Escolas uruguaias fecham em ato contra violência

Em um dos países mais seguros do continente, criminalidade é ponto frágil de governo de Mujica e centro do debate eleitoral

RODRIGO CAVALHEIRO, ENVIADO ESPECIAL / MONTEVIDÉU, O Estado de S.Paulo

29 Novembro 2014 | 02h02

Os temas dominantes da disputa eleitoral uruguaia, educação e insegurança, ganharam mais peso antes da votação de domingo, com uma paralisação de professores que fechou ontem todas as escolas de ensino médio do país. A medida foi tomada após uma briga, na quarta-feira, entre dezenas de estudantes que terminou na agressão contra duas professoras no Liceo 50 do bairro Casabó, um dos mais pobres de Montevidéu.

Há meses, associações de classe denunciam aumento da violência contra os educadores e cobram melhorias no ensino. Pelo menos cinco casos de agressões contra os docentes tiveram repercussão nacional desde abril.

Insegurança e educação foram ao centro da disputa entre o candidato governista Tabaré Vázquez, da Frente Ampla, e o conservador Luis Alberto Lacalle Pou, do Partido Nacional. Os dois se enfrentam amanhã e o ex-presidente, médico oncologista que governou o país entre 2005 e 2010, é o favorito. Segundo pesquisas de três institutos, Tabaré aparece em média 13 pontos à frente do rival nas intenções de voto.

"A segurança tem muitíssimo efeito na opinião pública. Foi sem dúvida o principal ponto de ataque da oposição ao governo de Mujica, que Tabaré teve de defender. Embora os números uruguaios sejam melhores que os de vizinhos, há uma brecha entre a realidade e a percepção pública", sustenta a professora Verónica Filardo, da Faculdade de Ciências Sociais da Universidade da República.

"No caso da educação, a realidade é que os resultados do Uruguai são muito ruins. Tão ruins que nos colocam abaixo dos da região", completa.

Mesmo que especialistas como Verónica apontem exagero na preocupação dos uruguaios com a segurança, o tema é visto até por eleitores de Mujica como o ponto fraco de seu governo. "A vida melhorou muito com a Frente Ampla. Salário, aposentadoria e outras coisas. Só o que ainda não funciona é a segurança", disse Javier Salazar, de 47 anos, que vendia bandeiras do partido ontem no Cerro Norte, o bairro mais violento de Montevidéu, onde uma pequena cracolândia chama a atenção na Rua Bogotá. "A única coisa que discordo do governo é a lei da maconha. Acho que vai aumentar a insegurança", afirmou Salazar, que vendia cada bandeira azul, vermelha e branca por 150 pesos (R$ 14).
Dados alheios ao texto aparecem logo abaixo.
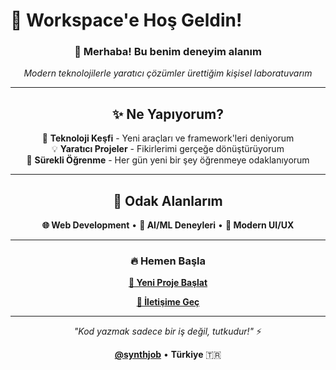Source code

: # 🚀 Workspace'e Hoş Geldin!

<div align="center">

### 👋 Merhaba! Bu benim deneyim alanım

*Modern teknolojilerle yaratıcı çözümler ürettiğim kişisel laboratuvarım*

---

## ✨ Ne Yapıyorum?

🔬 **Teknoloji Keşfi** - Yeni araçları ve framework'leri deniyorum  
💡 **Yaratıcı Projeler** - Fikirlerimi gerçeğe dönüştürüyorum  
🚀 **Sürekli Öğrenme** - Her gün yeni bir şey öğrenmeye odaklanıyorum  

---

## 🎯 Odak Alanlarım

**🌐 Web Development** • **🤖 AI/ML Deneyleri** • **📱 Modern UI/UX**

---

### 🔥 Hemen Başla

<div align="center">

**[🚀 Yeni Proje Başlat](https://github.com/synthjob/workspace/issues/new?template=project-idea.md)** 

**[💬 İletişime Geç](mailto:iletisim@example.com)**

</div>

---

<div align="center">

*"Kod yazmak sadece bir iş değil, tutkudur!"* ⚡

**[@synthjob](https://github.com/synthjob)** • **Türkiye** 🇹🇷

</div>
</div>
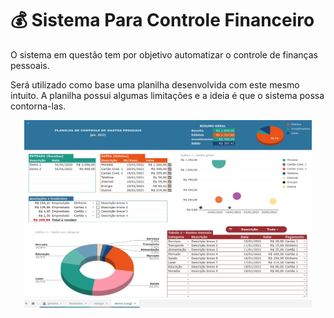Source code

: # :moneybag: Sistema Para Controle Financeiro

O sistema em questão tem por objetivo automatizar o controle de finanças pessoais.

Será utilizado como base uma planilha desenvolvida com este mesmo intuito. A planilha possui algumas limitações e a ideia é que o sistema possa contorna-las.

<p align="center">
  <img width="460" height="300" src="Recursos/PlanilhaReferência.jpeg">
</p>
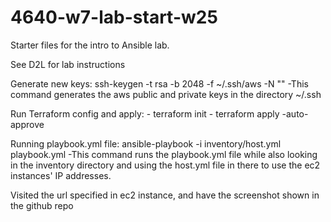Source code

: # 4640-w7-lab-start-w25

Starter files for the intro to Ansible lab.

See D2L for lab instructions

Generate new keys: ssh-keygen -t rsa -b 2048 -f ~/.ssh/aws -N ""
    -This command generates the aws public and private keys in the directory ~/.ssh
    
Run Terraform config and apply:
    - terraform init
    - terraform apply -auto-approve
    
Running playbook.yml file: ansible-playbook -i inventory/host.yml playbook.yml
    -This command runs the playbook.yml file while also looking in the inventory directory and
    using the host.yml file in there to use the ec2 instances' IP addresses.
    
Visited the url specified in ec2 instance, and have the screenshot shown in the github repo
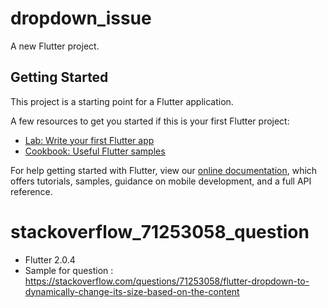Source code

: # dropdown_issue

A new Flutter project.

## Getting Started

This project is a starting point for a Flutter application.

A few resources to get you started if this is your first Flutter project:

- [Lab: Write your first Flutter app](https://flutter.dev/docs/get-started/codelab)
- [Cookbook: Useful Flutter samples](https://flutter.dev/docs/cookbook)

For help getting started with Flutter, view our
[online documentation](https://flutter.dev/docs), which offers tutorials,
samples, guidance on mobile development, and a full API reference.

# stackoverflow_71253058_question
- Flutter 2.0.4
- Sample for question : https://stackoverflow.com/questions/71253058/flutter-dropdown-to-dynamically-change-its-size-based-on-the-content
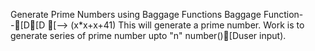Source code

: Generate Prime Numbers using Baggage Functions
Baggage Function--[D[D [--> (x*x+x+41)
This will generate a prime number.
Work is to generate series of prime number upto "n" number()[Duser input).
No caso que levou à paralisação nacional nas escolas de ensino médio, uma estudante envolvida na briga foi enviada para uma unidade de reeducação de menores. Isso revoltou os vizinhos e parentes, que ontem prometiam vingança.

"Esses professores verão o que vai acontecer", ameaçou o irmão da menor, Carlos Nuñez, de 21 anos, em frente de casa, em uma rua de chão batido a uma quadra do porta do colégio, onde um cartaz dizia "Liceo 50 em conflito". "Entram com armas e drogas na escola, o que é muito mais grave, mas isso ninguém vê", afirmou a tia da estudante, Yoana Igini, dona de casa.

O ministro do Interior, Eduardo Bonomi, criticou a paralisação dos professores às vésperas da eleição. Na própria escola fechada, o diretor e quatro professoras disseram que estavam proibidos de falar sobre o episódio pelo Conselho Nacional de Professores, mas tentaram desvincular o caso da campanha eleitoral.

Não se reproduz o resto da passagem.